In the realm of social media, the word ‘listening‘ surfaces frequently. Thanks to sites like Facebook and Twitter, companies have an ability to listen to what consumers are saying about them in ways never before possible.
But when it comes to social media marketing, many businesses pay lip service to listening and instead focus their actions on words like ‘conversation‘ and ‘engagement‘, which are more exciting.
One global brand, however, is working to ensure that social media activities don’t exclude the passive act of listening, and it’s doing it in a big way.
As detailed by AdAge, Coca-Cola has started a search for an agency that will help the world’s most prominent beverage brand monitor what consumers are saying about it in social channels:
The pitch — which internally Coca-Cola is calling a “listening review” — encompasses social-media monitoring across billion-dollar brands such as Coke, Diet Coke, Coke Zero, Sprite, Minute Maid, Powerade, Vitaminwater and Dasani.
“[Our goal is] to identify a consistent agency and format for conducting social-media monitoring,” Ms. Tressler said. “[We want] to yield the most information about what consumers are saying about our brands, so we know what they are looking for”.

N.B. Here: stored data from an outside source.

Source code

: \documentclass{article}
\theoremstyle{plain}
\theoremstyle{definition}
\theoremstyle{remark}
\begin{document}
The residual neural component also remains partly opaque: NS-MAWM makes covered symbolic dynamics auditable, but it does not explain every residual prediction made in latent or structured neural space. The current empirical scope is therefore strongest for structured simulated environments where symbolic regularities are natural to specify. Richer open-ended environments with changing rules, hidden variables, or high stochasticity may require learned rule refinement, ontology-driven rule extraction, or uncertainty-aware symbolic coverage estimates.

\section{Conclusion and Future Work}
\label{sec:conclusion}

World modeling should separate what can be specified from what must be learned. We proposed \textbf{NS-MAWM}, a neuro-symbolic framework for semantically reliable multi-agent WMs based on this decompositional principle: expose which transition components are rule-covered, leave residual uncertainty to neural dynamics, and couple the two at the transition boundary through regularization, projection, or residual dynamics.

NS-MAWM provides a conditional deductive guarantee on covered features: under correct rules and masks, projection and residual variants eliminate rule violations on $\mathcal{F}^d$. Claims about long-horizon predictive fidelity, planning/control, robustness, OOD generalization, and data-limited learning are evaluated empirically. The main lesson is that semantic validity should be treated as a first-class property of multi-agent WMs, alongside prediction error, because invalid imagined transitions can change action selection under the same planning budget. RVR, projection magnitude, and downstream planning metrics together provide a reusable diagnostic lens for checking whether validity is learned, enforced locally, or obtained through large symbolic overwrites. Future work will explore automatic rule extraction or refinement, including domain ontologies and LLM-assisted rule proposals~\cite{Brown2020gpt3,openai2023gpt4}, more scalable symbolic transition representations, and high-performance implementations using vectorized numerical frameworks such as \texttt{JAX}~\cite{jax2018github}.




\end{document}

Many if not most major brands have at least one digital agency on retainer, and quite a few work with specialist digital agencies that focus on social media. But Coca-Cola may be the first brand to put out a call for an agency to help it handle social media monitoring specifically. Is this a harbinger of things to come? Perhaps.
While it would be foolish to pretend that social is far and away the most important channel (for all but a few businesses it isn’t), Coca-Cola seems to recognize a simple fact: social media is a complex channel, and not all social media marketing-related activities are the same.
Just as, for instance, an analytics guru who identifies a problematic page correlated with shopping cart abandonment is likely not going to be the person who fixes the usability or copy problem responsible for the abandonment, an agency that is capable of helping a client engage effectively with consumers through social media isn’t necessarily going to be the most capable of analyzing social chatter and applying the results to social and other marketing channels.
In other words, the best listeners aren’t always the best talkers. If Coca-Cola’s “listening review” proves to be a fruitful undertaking, don’t be surprised if other major brands look for even greater specialization from their agencies too.